Transcribe, verbatim, every line from the start of the entries through the line that contains "of cell types."; include both boundary lines and omit all others.

----- Records -----

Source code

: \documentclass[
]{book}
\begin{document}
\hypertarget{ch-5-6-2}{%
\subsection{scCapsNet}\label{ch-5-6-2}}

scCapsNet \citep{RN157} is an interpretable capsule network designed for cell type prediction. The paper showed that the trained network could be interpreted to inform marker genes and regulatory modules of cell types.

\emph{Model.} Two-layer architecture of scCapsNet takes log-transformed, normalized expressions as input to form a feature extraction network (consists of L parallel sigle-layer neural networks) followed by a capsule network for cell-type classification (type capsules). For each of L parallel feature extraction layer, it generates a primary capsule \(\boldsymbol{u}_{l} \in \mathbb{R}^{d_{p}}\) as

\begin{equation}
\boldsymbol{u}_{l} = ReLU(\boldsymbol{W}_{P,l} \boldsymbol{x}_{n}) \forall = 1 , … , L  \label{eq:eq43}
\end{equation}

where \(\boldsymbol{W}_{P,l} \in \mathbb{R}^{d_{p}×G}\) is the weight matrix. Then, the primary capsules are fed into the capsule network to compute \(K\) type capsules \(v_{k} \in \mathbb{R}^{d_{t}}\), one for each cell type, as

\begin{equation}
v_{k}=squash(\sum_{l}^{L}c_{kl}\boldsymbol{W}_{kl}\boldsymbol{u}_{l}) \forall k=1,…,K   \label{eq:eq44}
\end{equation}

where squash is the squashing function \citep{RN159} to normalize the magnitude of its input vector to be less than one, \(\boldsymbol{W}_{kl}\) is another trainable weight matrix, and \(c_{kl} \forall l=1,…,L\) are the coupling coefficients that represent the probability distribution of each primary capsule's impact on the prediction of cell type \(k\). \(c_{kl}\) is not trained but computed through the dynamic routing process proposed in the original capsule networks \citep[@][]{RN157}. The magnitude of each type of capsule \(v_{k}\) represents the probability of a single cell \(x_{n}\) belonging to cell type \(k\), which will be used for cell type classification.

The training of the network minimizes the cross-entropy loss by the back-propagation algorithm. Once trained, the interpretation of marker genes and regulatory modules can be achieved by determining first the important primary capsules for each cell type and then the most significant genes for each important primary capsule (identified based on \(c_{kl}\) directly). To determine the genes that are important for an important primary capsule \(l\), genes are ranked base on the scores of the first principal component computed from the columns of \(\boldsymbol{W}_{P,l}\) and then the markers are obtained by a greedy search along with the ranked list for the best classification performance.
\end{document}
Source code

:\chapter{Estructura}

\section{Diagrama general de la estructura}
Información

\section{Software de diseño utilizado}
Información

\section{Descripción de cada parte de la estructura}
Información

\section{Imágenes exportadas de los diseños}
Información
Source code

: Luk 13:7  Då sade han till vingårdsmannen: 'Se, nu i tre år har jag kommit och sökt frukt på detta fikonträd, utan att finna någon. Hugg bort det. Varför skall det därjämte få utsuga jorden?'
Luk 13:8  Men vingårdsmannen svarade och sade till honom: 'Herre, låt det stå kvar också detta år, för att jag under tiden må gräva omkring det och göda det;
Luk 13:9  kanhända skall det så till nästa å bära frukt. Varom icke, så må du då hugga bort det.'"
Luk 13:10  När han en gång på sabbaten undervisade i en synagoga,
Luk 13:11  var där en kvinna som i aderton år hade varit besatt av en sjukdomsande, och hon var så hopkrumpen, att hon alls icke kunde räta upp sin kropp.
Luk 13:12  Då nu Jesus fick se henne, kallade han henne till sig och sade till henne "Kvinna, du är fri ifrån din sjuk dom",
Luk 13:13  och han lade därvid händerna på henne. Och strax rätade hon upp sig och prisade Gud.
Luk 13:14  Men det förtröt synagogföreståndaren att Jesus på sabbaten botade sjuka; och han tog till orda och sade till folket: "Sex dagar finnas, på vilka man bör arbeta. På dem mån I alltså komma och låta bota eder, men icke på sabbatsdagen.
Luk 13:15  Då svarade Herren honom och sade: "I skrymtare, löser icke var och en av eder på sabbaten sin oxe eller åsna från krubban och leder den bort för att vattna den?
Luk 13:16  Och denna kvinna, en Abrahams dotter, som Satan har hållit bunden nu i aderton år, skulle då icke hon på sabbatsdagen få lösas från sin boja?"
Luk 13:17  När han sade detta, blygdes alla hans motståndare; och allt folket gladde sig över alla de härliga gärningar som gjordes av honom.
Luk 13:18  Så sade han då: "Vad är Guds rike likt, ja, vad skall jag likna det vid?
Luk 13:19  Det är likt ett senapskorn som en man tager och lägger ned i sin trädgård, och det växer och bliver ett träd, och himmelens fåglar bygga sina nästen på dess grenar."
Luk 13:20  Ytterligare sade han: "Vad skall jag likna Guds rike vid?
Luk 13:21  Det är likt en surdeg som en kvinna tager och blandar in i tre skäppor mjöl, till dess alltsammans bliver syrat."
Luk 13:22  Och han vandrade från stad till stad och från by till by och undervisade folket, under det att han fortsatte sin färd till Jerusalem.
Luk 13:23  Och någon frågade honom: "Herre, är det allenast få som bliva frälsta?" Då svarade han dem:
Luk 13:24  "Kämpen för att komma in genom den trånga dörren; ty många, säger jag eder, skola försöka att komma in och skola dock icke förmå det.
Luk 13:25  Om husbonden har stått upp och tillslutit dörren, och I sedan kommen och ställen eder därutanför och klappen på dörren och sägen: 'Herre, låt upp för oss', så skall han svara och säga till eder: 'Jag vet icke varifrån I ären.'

-----

**Response for this exercise:**
Source code

: \documentclass[
]{book}
\begin{document}
\hypertarget{ch-5-6-2}{%
\subsection{scCapsNet}\label{ch-5-6-2}}

scCapsNet \citep{RN157} is an interpretable capsule network designed for cell type prediction. The paper showed that the trained network could be interpreted to inform marker genes and regulatory modules of cell types.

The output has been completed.